Given information section start
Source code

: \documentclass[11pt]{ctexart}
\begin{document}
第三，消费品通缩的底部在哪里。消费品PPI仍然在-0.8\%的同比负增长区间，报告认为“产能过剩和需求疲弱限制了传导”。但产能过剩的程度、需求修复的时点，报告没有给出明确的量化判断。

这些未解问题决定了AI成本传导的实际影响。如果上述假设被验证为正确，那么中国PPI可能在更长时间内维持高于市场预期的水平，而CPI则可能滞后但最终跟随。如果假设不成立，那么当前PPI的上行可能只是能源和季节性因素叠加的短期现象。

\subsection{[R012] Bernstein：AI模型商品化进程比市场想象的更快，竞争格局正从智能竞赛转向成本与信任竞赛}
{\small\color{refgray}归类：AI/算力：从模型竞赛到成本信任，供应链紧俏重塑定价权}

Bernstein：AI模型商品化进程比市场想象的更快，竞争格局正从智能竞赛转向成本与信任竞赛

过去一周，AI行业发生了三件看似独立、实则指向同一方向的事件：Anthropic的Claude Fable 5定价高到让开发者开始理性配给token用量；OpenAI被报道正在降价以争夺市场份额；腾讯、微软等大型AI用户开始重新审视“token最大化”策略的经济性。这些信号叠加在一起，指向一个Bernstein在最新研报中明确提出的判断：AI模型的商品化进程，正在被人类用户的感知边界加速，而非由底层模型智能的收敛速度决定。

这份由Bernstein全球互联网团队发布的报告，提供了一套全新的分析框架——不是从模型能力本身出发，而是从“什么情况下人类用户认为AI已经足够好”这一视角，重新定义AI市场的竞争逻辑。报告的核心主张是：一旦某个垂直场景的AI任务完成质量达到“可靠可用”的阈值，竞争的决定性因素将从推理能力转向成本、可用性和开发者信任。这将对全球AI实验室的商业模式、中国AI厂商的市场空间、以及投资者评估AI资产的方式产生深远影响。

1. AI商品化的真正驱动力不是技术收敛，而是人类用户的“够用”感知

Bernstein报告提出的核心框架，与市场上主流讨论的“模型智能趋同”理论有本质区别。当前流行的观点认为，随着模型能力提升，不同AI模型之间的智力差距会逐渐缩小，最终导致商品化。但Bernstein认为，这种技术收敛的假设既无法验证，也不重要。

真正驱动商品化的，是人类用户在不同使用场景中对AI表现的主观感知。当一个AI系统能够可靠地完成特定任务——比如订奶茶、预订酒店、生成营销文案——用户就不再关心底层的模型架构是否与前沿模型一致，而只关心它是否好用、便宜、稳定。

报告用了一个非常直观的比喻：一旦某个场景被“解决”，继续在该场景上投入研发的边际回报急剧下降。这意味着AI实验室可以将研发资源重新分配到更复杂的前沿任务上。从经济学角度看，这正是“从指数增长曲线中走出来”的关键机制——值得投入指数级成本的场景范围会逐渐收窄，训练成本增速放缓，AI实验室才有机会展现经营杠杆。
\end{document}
Given information section end
Give back the lines of the data exactly as they are written, from the first line through the line containing "这些未解问题决定了AI成本传".

Source code

: \documentclass[11pt]{ctexart}
\begin{document}
第三，消费品通缩的底部在哪里。消费品PPI仍然在-0.8\%的同比负增长区间，报告认为“产能过剩和需求疲弱限制了传导”。但产能过剩的程度、需求修复的时点，报告没有给出明确的量化判断。

这些未解问题决定了AI成本传导的实际影响。如果上述假设被验证为正确，那么中国PPI可能在更长时间内维持高于市场预期的水平，而CPI则可能滞后但最终跟随。如果假设不成立，那么当前PPI的上行可能只是能源和季节性因素叠加的短期现象。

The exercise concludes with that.